◆ WHAT TO WORK ON: Repeat the material exactly from its first line to the line that includes "本文首先分析了IT运维目前所". Skip pictures.

◆ EXTRACTED INFORMATION:
☆ ☆ ☆ ☆ ☆ ☆ ☆

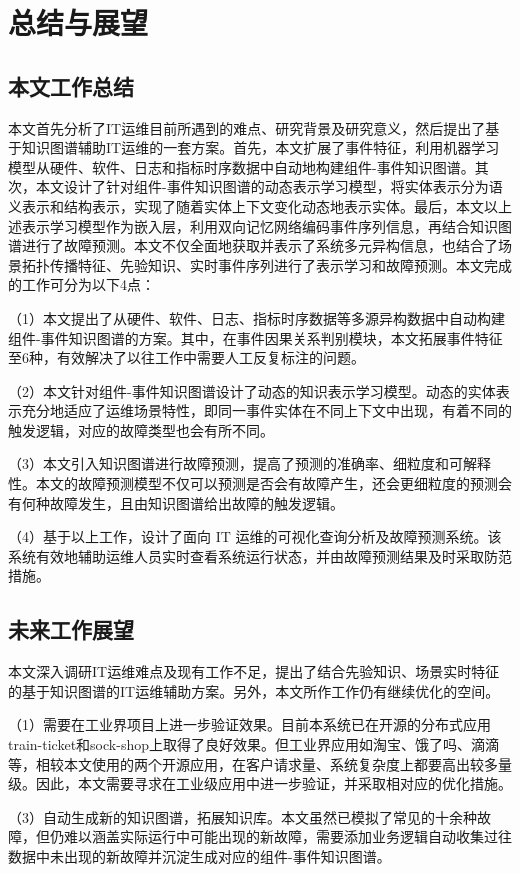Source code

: \chapter{总结与展望}
\section{本文工作总结}
本文首先分析了IT运维目前所遇到的难点、研究背景及研究意义，然后提出了基于知识图谱辅助IT运维的一套方案。首先，本文扩展了事件特征，利用机器学习模型从硬件、软件、日志和指标时序数据中自动地构建组件-事件知识图谱。其次，本文设计了针对组件-事件知识图谱的动态表示学习模型，将实体表示分为语义表示和结构表示，实现了随着实体上下文变化动态地表示实体。最后，本文以上述表示学习模型作为嵌入层，利用双向记忆网络编码事件序列信息，再结合知识图谱进行了故障预测。本文不仅全面地获取并表示了系统多元异构信息，也结合了场景拓扑传播特征、先验知识、实时事件序列进行了表示学习和故障预测。本文完成的工作可分为以下4点：

（1）本文提出了从硬件、软件、日志、指标时序数据等多源异构数据中自动构建组件-事件知识图谱的方案。其中，在事件因果关系判别模块，本文拓展事件特征至6种，有效解决了以往工作中需要人工反复标注的问题。

（2）本文针对组件-事件知识图谱设计了动态的知识表示学习模型。动态的实体表示充分地适应了运维场景特性，即同一事件实体在不同上下文中出现，有着不同的触发逻辑，对应的故障类型也会有所不同。

（3）本文引入知识图谱进行故障预测，提高了预测的准确率、细粒度和可解释性。本文的故障预测模型不仅可以预测是否会有故障产生，还会更细粒度的预测会有何种故障发生，且由知识图谱给出故障的触发逻辑。

（4）基于以上工作，设计了面向 IT 运维的可视化查询分析及故障预测系统。该系统有效地辅助运维人员实时查看系统运行状态，并由故障预测结果及时采取防范措施。

\section{未来工作展望}
本文深入调研IT运维难点及现有工作不足，提出了结合先验知识、场景实时特征的基于知识图谱的IT运维辅助方案。另外，本文所作工作仍有继续优化的空间。

（1）需要在工业界项目上进一步验证效果。目前本系统已在开源的分布式应用train-ticket和sock-shop上取得了良好效果。但工业界应用如淘宝、饿了吗、滴滴等，相较本文使用的两个开源应用，在客户请求量、系统复杂度上都要高出较多量级。因此，本文需要寻求在工业级应用中进一步验证，并采取相对应的优化措施。

（3）自动生成新的知识图谱，拓展知识库。本文虽然已模拟了常见的十余种故障，但仍难以涵盖实际运行中可能出现的新故障，需要添加业务逻辑自动收集过往数据中未出现的新故障并沉淀生成对应的组件-事件知识图谱。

☆ ☆ ☆ ☆ ☆ ☆ ☆

◆ FINISHED EXERCISE:
Source code

: \chapter{总结与展望}
\section{本文工作总结}
本文首先分析了IT运维目前所遇到的难点、研究背景及研究意义，然后提出了基于知识图谱辅助IT运维的一套方案。首先，本文扩展了事件特征，利用机器学习模型从硬件、软件、日志和指标时序数据中自动地构建组件-事件知识图谱。其次，本文设计了针对组件-事件知识图谱的动态表示学习模型，将实体表示分为语义表示和结构表示，实现了随着实体上下文变化动态地表示实体。最后，本文以上述表示学习模型作为嵌入层，利用双向记忆网络编码事件序列信息，再结合知识图谱进行了故障预测。本文不仅全面地获取并表示了系统多元异构信息，也结合了场景拓扑传播特征、先验知识、实时事件序列进行了表示学习和故障预测。本文完成的工作可分为以下4点：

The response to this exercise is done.